§ Exercise goal: Give every line from the entries that contains "name".

═════ Supplied data

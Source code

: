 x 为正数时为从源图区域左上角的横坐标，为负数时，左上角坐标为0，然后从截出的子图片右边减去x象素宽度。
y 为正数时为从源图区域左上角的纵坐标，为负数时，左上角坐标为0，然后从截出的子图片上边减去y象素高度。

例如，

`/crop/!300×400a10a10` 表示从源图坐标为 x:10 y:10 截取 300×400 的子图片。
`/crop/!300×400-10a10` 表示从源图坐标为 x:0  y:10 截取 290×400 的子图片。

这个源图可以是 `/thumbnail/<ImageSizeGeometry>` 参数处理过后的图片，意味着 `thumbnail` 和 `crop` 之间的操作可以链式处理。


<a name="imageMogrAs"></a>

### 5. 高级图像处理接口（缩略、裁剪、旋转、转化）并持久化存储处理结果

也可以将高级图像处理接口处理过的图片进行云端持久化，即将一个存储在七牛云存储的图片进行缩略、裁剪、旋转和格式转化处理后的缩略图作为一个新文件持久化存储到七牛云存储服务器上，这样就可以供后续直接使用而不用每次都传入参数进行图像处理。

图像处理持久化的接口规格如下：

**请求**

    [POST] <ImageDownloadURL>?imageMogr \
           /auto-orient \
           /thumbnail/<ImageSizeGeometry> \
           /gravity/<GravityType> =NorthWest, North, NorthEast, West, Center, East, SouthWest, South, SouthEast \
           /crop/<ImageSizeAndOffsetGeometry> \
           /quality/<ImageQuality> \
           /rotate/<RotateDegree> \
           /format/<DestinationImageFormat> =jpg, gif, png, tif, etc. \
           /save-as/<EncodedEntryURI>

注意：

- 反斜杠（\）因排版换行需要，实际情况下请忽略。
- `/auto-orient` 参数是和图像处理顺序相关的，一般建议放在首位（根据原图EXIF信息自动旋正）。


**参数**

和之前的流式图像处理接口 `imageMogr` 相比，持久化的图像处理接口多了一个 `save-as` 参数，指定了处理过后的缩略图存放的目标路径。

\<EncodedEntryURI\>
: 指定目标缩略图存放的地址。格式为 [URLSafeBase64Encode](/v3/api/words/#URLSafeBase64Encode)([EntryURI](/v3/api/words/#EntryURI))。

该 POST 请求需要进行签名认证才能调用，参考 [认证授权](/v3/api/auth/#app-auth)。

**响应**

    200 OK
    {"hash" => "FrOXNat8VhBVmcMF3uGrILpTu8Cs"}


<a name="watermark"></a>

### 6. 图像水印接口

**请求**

══════════

§ Solved exercise:
<a name="imageMogrAs"></a>
<a name="watermark"></a>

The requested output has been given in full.